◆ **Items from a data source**
___
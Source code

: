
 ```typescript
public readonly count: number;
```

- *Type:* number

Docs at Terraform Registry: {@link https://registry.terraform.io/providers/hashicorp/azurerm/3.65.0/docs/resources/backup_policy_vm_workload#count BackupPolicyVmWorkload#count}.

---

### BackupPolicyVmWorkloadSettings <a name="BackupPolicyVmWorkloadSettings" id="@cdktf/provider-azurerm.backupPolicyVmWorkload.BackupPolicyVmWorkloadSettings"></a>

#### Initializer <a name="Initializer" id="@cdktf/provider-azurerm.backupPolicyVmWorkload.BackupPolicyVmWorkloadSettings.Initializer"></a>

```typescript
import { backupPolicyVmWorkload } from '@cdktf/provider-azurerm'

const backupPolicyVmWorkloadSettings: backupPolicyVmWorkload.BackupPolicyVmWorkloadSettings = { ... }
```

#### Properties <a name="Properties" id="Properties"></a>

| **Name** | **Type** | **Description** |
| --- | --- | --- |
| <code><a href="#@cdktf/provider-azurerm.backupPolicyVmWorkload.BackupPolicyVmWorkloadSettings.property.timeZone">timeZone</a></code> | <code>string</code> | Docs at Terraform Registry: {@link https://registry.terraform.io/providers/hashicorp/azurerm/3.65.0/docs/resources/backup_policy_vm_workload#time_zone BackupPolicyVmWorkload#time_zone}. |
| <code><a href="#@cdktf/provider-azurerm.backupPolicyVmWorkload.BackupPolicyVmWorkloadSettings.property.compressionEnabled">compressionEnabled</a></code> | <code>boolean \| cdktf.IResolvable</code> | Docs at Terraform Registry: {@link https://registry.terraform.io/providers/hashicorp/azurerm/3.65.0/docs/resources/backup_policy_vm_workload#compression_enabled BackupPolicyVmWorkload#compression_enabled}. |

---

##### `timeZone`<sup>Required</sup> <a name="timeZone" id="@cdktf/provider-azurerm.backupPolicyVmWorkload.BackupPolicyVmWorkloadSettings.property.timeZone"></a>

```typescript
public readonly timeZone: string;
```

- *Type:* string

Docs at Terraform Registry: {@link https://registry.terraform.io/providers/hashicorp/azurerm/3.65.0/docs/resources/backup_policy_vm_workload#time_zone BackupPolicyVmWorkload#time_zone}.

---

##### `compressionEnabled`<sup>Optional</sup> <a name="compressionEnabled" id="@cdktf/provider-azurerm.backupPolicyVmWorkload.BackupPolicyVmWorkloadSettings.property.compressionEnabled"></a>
___
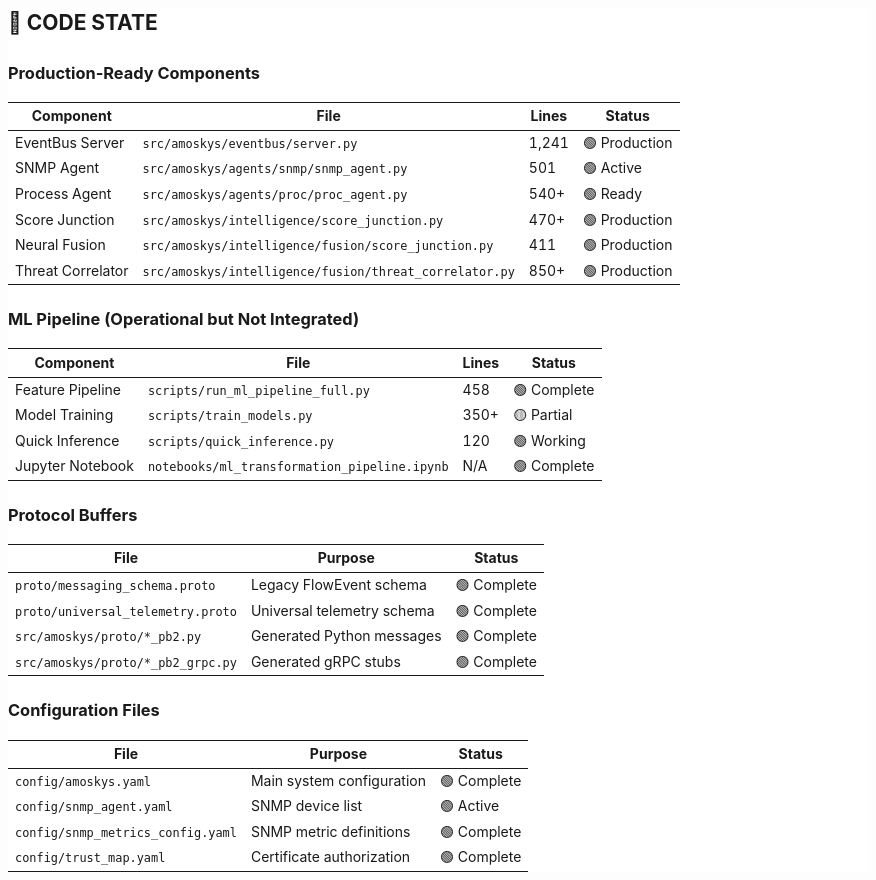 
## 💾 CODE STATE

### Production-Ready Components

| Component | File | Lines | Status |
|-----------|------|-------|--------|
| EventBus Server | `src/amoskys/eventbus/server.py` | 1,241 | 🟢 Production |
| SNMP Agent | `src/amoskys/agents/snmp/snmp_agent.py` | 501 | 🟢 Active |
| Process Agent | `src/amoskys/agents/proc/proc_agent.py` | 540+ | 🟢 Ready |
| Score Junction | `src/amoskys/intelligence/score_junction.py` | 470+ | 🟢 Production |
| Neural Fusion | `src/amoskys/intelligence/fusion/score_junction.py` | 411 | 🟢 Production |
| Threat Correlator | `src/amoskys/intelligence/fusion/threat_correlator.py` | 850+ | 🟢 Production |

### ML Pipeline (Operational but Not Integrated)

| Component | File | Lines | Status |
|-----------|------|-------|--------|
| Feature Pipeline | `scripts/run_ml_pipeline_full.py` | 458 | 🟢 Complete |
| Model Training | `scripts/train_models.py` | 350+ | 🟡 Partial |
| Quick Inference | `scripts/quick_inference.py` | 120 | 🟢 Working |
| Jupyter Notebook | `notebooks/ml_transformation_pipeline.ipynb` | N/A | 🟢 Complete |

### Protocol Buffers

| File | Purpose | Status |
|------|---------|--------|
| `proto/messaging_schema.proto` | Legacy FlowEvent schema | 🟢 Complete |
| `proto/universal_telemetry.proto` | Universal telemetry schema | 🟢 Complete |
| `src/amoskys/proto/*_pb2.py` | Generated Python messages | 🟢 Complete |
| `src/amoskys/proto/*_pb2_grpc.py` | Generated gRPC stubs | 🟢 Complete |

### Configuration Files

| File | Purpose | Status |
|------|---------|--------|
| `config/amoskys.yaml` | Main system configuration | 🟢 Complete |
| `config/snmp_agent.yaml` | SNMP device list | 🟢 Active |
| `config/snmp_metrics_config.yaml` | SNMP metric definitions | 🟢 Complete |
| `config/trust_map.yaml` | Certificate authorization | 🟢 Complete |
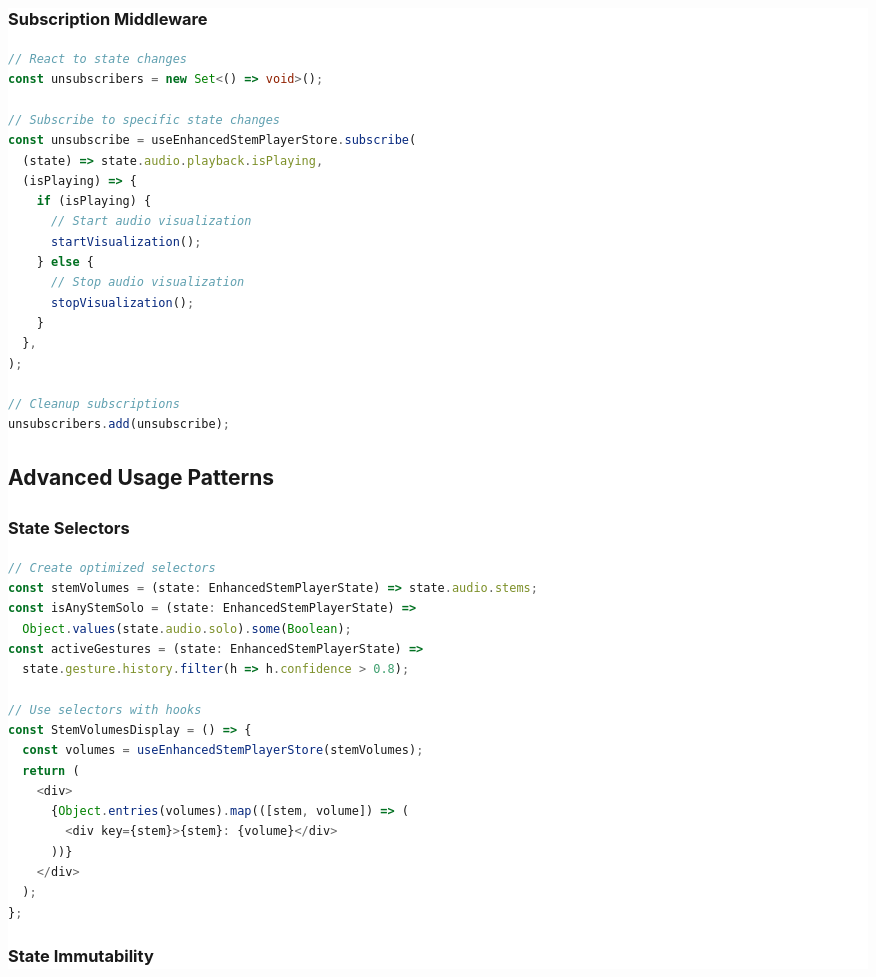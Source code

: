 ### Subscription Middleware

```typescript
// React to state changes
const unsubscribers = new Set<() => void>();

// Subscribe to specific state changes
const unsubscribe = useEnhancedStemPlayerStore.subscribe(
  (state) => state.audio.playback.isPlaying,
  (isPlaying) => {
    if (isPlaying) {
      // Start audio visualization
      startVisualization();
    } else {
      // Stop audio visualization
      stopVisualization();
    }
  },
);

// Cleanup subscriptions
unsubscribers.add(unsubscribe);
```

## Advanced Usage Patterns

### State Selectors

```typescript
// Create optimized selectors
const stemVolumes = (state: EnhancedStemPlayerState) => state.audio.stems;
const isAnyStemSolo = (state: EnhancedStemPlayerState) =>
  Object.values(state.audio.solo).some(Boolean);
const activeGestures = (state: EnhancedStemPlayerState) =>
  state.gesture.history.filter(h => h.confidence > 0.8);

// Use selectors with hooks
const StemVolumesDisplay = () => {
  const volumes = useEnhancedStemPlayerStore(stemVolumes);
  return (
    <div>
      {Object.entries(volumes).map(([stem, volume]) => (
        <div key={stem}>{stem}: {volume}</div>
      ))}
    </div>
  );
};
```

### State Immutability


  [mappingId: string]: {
___
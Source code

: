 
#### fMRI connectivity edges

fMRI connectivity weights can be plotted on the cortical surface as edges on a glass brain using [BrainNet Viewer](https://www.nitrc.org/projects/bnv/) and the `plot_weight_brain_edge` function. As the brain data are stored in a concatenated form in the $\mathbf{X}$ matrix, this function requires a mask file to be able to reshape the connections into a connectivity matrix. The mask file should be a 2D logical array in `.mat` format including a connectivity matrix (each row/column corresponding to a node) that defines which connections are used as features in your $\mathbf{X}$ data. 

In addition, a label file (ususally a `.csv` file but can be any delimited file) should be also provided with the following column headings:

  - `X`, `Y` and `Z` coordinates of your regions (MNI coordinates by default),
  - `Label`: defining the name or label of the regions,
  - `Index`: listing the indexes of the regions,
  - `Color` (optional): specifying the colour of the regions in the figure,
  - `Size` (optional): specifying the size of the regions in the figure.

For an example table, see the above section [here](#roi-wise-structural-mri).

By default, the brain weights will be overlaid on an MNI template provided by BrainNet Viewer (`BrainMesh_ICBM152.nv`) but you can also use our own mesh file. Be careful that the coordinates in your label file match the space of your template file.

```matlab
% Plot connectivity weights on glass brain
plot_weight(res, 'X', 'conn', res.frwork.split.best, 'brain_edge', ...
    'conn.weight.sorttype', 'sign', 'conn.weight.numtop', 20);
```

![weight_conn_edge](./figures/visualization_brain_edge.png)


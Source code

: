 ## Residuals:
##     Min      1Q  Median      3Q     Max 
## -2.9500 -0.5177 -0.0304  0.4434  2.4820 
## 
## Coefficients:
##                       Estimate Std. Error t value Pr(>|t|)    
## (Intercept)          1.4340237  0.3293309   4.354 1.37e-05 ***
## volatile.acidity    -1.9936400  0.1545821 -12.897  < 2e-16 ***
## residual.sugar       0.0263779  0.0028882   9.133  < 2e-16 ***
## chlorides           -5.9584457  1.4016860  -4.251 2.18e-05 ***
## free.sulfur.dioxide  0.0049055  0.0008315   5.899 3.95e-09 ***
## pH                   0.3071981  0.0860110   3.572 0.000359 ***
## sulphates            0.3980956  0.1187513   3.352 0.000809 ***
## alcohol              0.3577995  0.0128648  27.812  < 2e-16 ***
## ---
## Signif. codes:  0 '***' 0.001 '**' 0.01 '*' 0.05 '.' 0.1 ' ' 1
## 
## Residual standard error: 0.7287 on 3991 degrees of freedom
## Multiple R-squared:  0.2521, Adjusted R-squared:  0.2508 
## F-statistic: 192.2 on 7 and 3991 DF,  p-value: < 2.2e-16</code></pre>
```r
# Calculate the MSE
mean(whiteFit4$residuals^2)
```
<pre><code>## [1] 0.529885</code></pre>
___
The required output is every line above from the one with "540+ | 🟢 Ready |" down to the one with "411 | 🟢 Production |", restated word for word, ends included.

| Process Agent | `src/amoskys/agents/proc/proc_agent.py` | 540+ | 🟢 Ready |
| Score Junction | `src/amoskys/intelligence/score_junction.py` | 470+ | 🟢 Production |
| Neural Fusion | `src/amoskys/intelligence/fusion/score_junction.py` | 411 | 🟢 Production |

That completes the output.